**Instructions to follow:** Below is a listing; restate from it, character for character, the lines beginning at the line holding "Add a new navigation" and ending at the line holding "- **Last Updated", both included.

::::::::

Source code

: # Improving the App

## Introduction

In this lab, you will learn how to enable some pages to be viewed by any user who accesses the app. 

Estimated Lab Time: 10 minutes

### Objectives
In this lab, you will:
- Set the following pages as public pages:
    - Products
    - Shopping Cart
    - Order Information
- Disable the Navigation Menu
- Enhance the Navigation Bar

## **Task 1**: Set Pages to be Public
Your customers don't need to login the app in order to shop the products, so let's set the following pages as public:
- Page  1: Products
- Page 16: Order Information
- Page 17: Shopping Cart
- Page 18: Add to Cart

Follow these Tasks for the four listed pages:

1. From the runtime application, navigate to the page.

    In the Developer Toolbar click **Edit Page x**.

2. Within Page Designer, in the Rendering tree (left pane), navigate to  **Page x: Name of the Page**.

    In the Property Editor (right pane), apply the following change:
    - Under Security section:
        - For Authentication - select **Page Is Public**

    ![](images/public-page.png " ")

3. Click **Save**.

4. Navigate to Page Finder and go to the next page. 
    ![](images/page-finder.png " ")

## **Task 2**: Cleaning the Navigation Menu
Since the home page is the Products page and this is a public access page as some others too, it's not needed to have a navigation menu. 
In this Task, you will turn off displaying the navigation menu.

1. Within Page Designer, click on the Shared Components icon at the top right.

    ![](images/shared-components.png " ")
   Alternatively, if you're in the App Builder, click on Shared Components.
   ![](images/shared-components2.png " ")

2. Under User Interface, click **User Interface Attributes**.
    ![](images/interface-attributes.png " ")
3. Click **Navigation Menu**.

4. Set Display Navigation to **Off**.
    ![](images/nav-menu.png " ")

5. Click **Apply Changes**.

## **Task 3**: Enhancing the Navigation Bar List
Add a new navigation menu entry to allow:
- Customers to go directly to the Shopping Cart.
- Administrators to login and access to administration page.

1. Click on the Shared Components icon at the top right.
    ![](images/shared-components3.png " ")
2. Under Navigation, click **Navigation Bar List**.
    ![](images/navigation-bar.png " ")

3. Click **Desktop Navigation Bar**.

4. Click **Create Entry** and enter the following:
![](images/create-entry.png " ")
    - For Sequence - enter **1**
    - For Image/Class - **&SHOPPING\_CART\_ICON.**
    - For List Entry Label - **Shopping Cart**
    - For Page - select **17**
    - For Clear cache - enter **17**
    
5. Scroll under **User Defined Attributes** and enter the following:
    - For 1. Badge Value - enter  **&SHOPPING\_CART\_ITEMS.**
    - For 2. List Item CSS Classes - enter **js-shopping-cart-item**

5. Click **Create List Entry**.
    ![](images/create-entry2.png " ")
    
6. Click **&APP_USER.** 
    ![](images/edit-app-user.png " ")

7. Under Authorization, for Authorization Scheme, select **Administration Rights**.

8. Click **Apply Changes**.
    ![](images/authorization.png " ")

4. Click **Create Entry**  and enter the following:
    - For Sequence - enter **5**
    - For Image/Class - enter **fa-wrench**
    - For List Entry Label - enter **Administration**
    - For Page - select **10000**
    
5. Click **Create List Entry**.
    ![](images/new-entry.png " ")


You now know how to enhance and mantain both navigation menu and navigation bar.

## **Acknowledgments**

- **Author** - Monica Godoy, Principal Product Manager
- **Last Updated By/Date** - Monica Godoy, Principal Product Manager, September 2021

::::::::

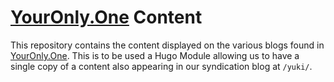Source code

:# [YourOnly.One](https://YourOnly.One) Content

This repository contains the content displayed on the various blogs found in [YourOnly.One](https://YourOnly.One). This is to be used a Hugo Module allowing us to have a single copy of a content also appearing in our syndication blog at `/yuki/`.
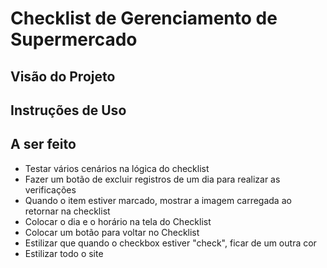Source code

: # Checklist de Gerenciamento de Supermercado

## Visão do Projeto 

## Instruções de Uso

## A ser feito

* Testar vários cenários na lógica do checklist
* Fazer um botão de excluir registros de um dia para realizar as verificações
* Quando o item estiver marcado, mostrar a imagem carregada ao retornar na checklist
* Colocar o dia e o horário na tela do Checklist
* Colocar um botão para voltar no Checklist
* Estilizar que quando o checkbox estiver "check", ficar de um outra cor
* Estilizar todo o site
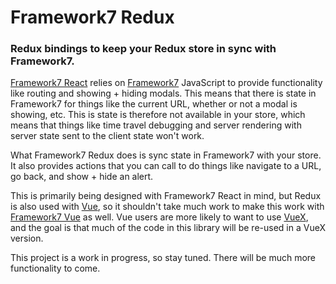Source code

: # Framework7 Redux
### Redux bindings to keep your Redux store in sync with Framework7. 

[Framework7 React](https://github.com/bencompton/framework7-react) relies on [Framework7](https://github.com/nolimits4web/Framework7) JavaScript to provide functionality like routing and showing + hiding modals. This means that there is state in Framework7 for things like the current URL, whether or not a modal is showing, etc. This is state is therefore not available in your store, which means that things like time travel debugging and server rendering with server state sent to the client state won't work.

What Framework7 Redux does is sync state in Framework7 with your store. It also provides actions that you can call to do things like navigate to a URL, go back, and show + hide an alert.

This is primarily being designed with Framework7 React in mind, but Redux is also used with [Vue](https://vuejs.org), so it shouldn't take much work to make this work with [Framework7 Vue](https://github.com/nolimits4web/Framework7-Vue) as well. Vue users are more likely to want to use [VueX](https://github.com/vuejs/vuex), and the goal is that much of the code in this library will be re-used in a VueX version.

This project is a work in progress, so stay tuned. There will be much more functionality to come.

::::::::

**Final answer:**
Add a new navigation menu entry to allow:
- Customers to go directly to the Shopping Cart.
- Administrators to login and access to administration page.

1. Click on the Shared Components icon at the top right.
    ![](images/shared-components3.png " ")
2. Under Navigation, click **Navigation Bar List**.
    ![](images/navigation-bar.png " ")

3. Click **Desktop Navigation Bar**.

4. Click **Create Entry** and enter the following:
![](images/create-entry.png " ")
    - For Sequence - enter **1**
    - For Image/Class - **&SHOPPING\_CART\_ICON.**
    - For List Entry Label - **Shopping Cart**
    - For Page - select **17**
    - For Clear cache - enter **17**
    
5. Scroll under **User Defined Attributes** and enter the following:
    - For 1. Badge Value - enter  **&SHOPPING\_CART\_ITEMS.**
    - For 2. List Item CSS Classes - enter **js-shopping-cart-item**

5. Click **Create List Entry**.
    ![](images/create-entry2.png " ")
    
6. Click **&APP_USER.** 
    ![](images/edit-app-user.png " ")

7. Under Authorization, for Authorization Scheme, select **Administration Rights**.

8. Click **Apply Changes**.
    ![](images/authorization.png " ")

4. Click **Create Entry**  and enter the following:
    - For Sequence - enter **5**
    - For Image/Class - enter **fa-wrench**
    - For List Entry Label - enter **Administration**
    - For Page - select **10000**
    
5. Click **Create List Entry**.
    ![](images/new-entry.png " ")


You now know how to enhance and mantain both navigation menu and navigation bar.

## **Acknowledgments**

- **Author** - Monica Godoy, Principal Product Manager
- **Last Updated By/Date** - Monica Godoy, Principal Product Manager, September 2021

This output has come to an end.